Stability of "salt bridges" in membrane proteins.

Proceedings of the National Academy of Sciences of the United States of America

PubMedID: 6591197

Honig BH, Hubbell WL. Stability of "salt bridges" in membrane proteins. Proc Natl Acad Sci USA. 1984;81(17):5412-6.
We estimate the free energies of transfer of ionized amino acid side chains in water to both their ion-paired and neutral hydrogen-bonded states in low-dielectric media. The difference between the two free energies corresponds to the proton transfer free energy in a "salt bridge" formed between acidic and basic groups (i.e., lysine and glutamic acid residues).

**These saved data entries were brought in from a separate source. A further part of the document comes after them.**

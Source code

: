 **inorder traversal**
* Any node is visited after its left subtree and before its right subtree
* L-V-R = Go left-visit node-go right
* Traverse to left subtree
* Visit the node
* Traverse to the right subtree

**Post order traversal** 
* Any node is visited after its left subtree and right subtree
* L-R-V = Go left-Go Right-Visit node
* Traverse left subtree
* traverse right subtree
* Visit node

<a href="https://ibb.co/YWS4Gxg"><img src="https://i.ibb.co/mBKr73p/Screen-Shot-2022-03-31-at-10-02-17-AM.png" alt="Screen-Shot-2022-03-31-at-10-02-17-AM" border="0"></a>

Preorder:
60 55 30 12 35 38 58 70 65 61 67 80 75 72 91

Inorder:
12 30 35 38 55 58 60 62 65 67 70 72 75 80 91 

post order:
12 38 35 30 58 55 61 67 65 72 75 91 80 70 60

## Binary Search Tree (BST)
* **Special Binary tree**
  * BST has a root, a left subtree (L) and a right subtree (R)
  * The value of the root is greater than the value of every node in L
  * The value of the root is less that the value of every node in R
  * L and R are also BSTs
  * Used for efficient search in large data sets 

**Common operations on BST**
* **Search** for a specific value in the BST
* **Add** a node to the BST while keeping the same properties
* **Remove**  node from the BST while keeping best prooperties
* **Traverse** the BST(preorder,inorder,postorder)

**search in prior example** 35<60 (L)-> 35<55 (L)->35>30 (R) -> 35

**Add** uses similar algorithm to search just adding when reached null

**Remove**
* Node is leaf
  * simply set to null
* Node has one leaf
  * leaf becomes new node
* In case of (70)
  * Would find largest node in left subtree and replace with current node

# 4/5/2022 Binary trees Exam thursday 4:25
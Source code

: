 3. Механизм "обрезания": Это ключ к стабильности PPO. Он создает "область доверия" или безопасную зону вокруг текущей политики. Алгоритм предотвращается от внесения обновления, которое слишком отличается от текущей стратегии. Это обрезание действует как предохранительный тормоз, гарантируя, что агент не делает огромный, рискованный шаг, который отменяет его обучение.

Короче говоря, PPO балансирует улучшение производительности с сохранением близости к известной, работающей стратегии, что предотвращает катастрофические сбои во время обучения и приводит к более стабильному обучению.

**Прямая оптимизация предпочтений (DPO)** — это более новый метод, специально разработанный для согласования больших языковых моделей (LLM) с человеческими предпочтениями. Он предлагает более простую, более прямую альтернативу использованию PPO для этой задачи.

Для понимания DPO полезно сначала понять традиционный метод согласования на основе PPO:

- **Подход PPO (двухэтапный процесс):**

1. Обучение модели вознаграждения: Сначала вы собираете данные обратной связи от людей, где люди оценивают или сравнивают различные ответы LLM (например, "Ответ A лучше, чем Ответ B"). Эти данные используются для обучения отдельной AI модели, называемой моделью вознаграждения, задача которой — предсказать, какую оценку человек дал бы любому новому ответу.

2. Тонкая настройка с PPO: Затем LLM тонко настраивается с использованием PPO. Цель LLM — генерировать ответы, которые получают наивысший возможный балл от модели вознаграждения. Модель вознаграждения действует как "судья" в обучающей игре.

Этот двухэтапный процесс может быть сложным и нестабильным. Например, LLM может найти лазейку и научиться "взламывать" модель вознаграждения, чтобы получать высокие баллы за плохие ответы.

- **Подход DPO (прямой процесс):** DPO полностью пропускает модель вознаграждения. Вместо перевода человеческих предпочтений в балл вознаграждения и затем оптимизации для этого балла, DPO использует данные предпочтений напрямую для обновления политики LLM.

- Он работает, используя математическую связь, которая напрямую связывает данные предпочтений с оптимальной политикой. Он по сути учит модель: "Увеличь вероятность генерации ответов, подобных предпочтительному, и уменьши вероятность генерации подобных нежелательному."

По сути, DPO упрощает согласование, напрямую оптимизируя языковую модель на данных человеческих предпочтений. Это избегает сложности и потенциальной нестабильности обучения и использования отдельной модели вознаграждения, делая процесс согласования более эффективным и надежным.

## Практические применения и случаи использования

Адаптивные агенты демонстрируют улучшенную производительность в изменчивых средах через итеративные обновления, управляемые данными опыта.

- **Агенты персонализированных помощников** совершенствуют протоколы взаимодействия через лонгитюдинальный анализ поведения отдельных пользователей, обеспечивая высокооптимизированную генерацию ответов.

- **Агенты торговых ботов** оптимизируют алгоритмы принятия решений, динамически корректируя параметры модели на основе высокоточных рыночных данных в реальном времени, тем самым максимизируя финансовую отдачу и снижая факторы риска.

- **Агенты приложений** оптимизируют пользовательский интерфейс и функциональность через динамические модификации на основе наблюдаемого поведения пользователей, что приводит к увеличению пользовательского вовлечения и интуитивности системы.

Our approach is to use gas phase proton transfer data, pK values, and experimentally determined solvation energies to estimate the standard state free energy changes involved in transferring amino acid side chains, in both ionized and neutral form, from water (dielectric constant epsilon = 80) to vacuum (epsilon = 1). The familiar expressions for the charging energy of a sphere and dipole are used to interpolate between epsilon = 1 and epsilon = 80. Our results suggest that it costs approximately 10-16 kcal/mol to transfer a salt bridge from water to a medium of epsilon = 2-4, in ionized or neutral form within the resolution of our estimates. The proton transfer energy is thus approximately 0. The tendency of salt bridges to form additional hydrogen bonds in real proteins suggests that the ion pair will be present in most biological systems.